Thanks for the replies guys

The way I would factorise that:

• I look at the number in front of the p^2 term.. since it is 2, this implies that the factors must be (2p & m)(p & n) (where & denotes + or - to be decided)
• The last sign is positive, thus the signs in the brackets are either both + or both -
• The middle sign is positive, thus both signs in the brackets are +; we have (2p +m)(p +n)
• Now, you want numbers (n,m) such that mxn=3 and 2n+m=5; the former expression gives us a choice of (3,1) and the latter fixes n=1, m=3

Ah I'll try that, that looks like what I'm looking for, *goes off and factorises things*

 

[cristo]

No worries!

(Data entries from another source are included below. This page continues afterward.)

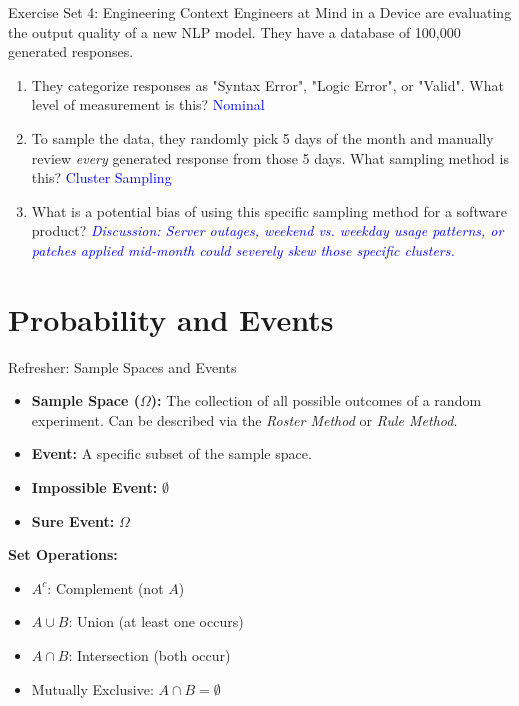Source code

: \documentclass[aspectratio=169]{beamer}
\begin{document}
\begin{frame}{Exercise Set 4: Engineering Context}
    Engineers at Mind in a Device are evaluating the output quality of a new NLP model. They have a database of 100,000 generated responses.
    \vspace{0.3cm}
    \begin{enumerate}
        \item They categorize responses as "Syntax Error", "Logic Error", or "Valid". What level of measurement is this? \pause \hfill \textcolor{blue}{Nominal}
        \item To sample the data, they randomly pick 5 days of the month and manually review \emph{every} generated response from those 5 days. What sampling method is this? \pause \hfill \textcolor{blue}{Cluster Sampling}
        \item What is a potential bias of using this specific sampling method for a software product? \pause \hfill \textcolor{blue}{\textit{Discussion: Server outages, weekend vs. weekday usage patterns, or patches applied mid-month could severely skew those specific clusters.}}
    \end{enumerate}
\end{frame}

\section{Probability and Events}

\begin{frame}{Refresher: Sample Spaces and Events}
    \begin{itemize}
        \item \textbf{Sample Space ($\Omega$):} The collection of all possible outcomes of a random experiment. Can be described via the \emph{Roster Method} or \emph{Rule Method}.
        \item \textbf{Event:} A specific subset of the sample space.
        \item \textbf{Impossible Event:} $\emptyset$
        \item \textbf{Sure Event:} $\Omega$
    \end{itemize}
    \vspace{0.3cm}
    \textbf{Set Operations:}
    \begin{itemize}
        \item $A^c$: Complement (not $A$)
        \item $A \cup B$: Union (at least one occurs)
        \item $A \cap B$: Intersection (both occur)
        \item Mutually Exclusive: $A \cap B = \emptyset$
    \end{itemize}
\end{frame}
\end{document}
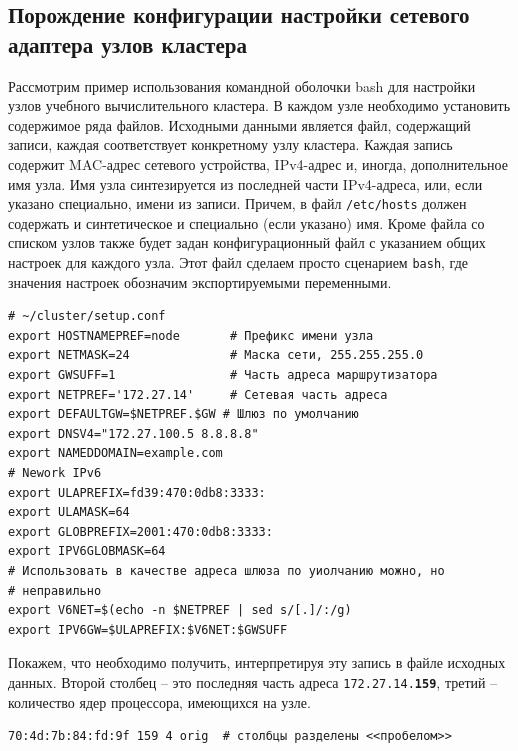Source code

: \documentclass[12pt]{article}
\begin{document}
\subsection{Порождение конфигурации настройки сетевого адаптера узлов кластера}

Рассмотрим пример использования командной оболочки bash для настройки узлов учебного вычислительного кластера. В каждом узле необходимо установить содержимое ряда файлов. Исходными данными является файл, содержащий записи, каждая соответствует конкретному узлу кластера. Каждая запись содержит MAC-адрес сетевого устройства, IPv4-адрес и, иногда, дополнительное имя узла. Имя узла синтезируется из последней части IPv4-адреса, или, если указано специально, имени из записи. Причем, в файл \texttt{/etc/hosts} должен содержать и синтетическое и специально (если указано) имя. Кроме файла со списком узлов также будет задан конфигурационный файл с указанием общих настроек для каждого узла. Этот файл сделаем просто сценарием \texttt{bash}, где значения настроек обозначим экспортируемыми переменными.

\label{conforig}
\begin{verbatim}
# ~/cluster/setup.conf
export HOSTNAMEPREF=node       # Префикс имени узла
export NETMASK=24              # Маска сети, 255.255.255.0
export GWSUFF=1                # Часть адреса маршрутизатора
export NETPREF='172.27.14'     # Сетевая часть адреса
export DEFAULTGW=$NETPREF.$GW # Шлюз по умолчанию
export DNSV4="172.27.100.5 8.8.8.8"
export NAMEDDOMAIN=example.com
# Nework IPv6
export ULAPREFIX=fd39:470:0db8:3333:
export ULAMASK=64
export GLOBPREFIX=2001:470:0db8:3333:
export IPV6GLOBMASK=64
# Использовать в качестве адреса шлюза по уиолчанию можно, но
# неправильно
export V6NET=$(echo -n $NETPREF | sed s/[.]/:/g)
export IPV6GW=$ULAPREFIX:$V6NET:$GWSUFF
\end{verbatim}

Покажем, что необходимо получить, интерпретируя эту запись в файле исходных данных. Второй столбец -- это последняя часть адреса \texttt{172.27.14.\textbf{159}}, третий -- количество ядер процессора, имеющихся на узле.
\begin{verbatim}
70:4d:7b:84:fd:9f 159 4 orig  # столбцы разделены <<пробелом>>
\end{verbatim}
\end{document}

I've moved to homework, since it fits in here better!

 

[kenewbie]

I just wanted to add that you can use the quadratic formula to factorize as well, in case you didn't know that.

Once you have P the factors become (p-root1)(p-root2) or (p-root1)^2 if there is just one.

k

 

[HallsofIvy]

In this particular problem, the quadratic formula gives root1= -1, root2= -3/2. As kenewbie said, we can use (p- root1) and (p- root2) or, in this case, (p+1) and (p+ 3/2) as factors. Because 2p²+ 5p+ 3 has "2" multiplying p², you will also need to multiply by 2: 2p²+ 5p+ 3= 2(p+1)(p+ 3/2)= (p+1)(2p+3).

If the the polynomial does NOT have factors with integer coefficients, you can still use the quadratic formula to factor. For example, the quadratic formula gives $-1/2+ i\sqrt{3}/2$ and $-1/2- i\sqrt{3}/2$ as roots of p²+ p+ 1= 0 so it can be factored as $(p+ 1/2- i\sqrt{3})(p+ 1/2+ i\sqrt{3})$.